_Work to complete_: Using the data below, return the stretch from the line that contains "killing phagocytized bacteria." through the line that contains "Due to its non-fastidious", both included, exactly as it stands and nothing beyond it.

*** Block opens ***

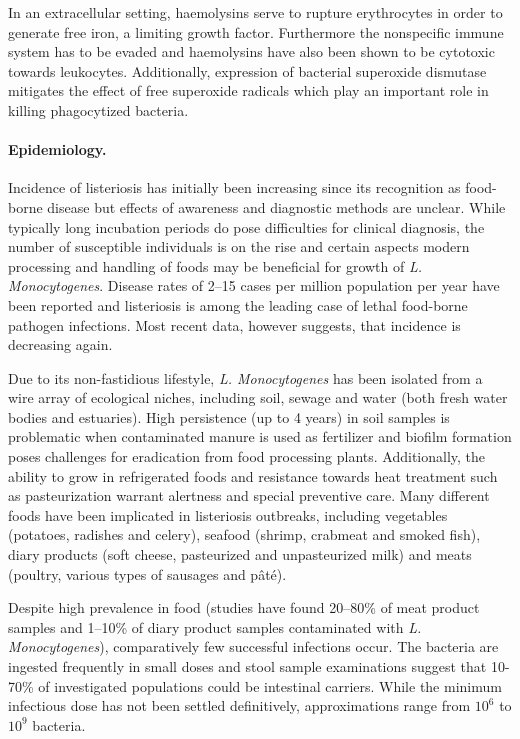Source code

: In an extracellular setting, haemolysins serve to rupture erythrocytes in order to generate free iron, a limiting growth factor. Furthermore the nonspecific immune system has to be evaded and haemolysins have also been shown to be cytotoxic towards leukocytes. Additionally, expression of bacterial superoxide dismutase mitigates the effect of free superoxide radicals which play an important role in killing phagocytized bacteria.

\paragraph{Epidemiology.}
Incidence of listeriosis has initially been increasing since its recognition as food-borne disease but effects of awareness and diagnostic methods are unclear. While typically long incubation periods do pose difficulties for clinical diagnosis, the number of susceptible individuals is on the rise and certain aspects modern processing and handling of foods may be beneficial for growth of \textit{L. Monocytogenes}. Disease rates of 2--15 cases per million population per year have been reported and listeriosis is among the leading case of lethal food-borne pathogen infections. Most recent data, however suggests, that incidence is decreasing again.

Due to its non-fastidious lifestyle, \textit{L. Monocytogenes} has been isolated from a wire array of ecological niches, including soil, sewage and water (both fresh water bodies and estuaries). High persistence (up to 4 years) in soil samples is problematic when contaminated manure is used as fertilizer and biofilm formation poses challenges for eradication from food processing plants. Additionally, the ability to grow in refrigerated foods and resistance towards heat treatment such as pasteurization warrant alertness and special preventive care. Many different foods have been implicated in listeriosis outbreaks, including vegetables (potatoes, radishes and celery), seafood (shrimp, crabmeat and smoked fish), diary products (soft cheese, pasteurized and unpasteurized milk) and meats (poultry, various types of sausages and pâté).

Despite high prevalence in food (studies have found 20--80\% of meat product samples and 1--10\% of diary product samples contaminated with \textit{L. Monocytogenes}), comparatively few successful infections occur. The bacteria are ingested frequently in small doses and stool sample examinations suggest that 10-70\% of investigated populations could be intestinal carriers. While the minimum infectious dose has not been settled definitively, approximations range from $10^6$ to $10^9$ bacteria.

*** Block closes ***

_Solution to the exercise_:
: In an extracellular setting, haemolysins serve to rupture erythrocytes in order to generate free iron, a limiting growth factor. Furthermore the nonspecific immune system has to be evaded and haemolysins have also been shown to be cytotoxic towards leukocytes. Additionally, expression of bacterial superoxide dismutase mitigates the effect of free superoxide radicals which play an important role in killing phagocytized bacteria.

\paragraph{Epidemiology.}
Incidence of listeriosis has initially been increasing since its recognition as food-borne disease but effects of awareness and diagnostic methods are unclear. While typically long incubation periods do pose difficulties for clinical diagnosis, the number of susceptible individuals is on the rise and certain aspects modern processing and handling of foods may be beneficial for growth of \textit{L. Monocytogenes}. Disease rates of 2--15 cases per million population per year have been reported and listeriosis is among the leading case of lethal food-borne pathogen infections. Most recent data, however suggests, that incidence is decreasing again.

Due to its non-fastidious lifestyle, \textit{L. Monocytogenes} has been isolated from a wire array of ecological niches, including soil, sewage and water (both fresh water bodies and estuaries). High persistence (up to 4 years) in soil samples is problematic when contaminated manure is used as fertilizer and biofilm formation poses challenges for eradication from food processing plants. Additionally, the ability to grow in refrigerated foods and resistance towards heat treatment such as pasteurization warrant alertness and special preventive care. Many different foods have been implicated in listeriosis outbreaks, including vegetables (potatoes, radishes and celery), seafood (shrimp, crabmeat and smoked fish), diary products (soft cheese, pasteurized and unpasteurized milk) and meats (poultry, various types of sausages and pâté).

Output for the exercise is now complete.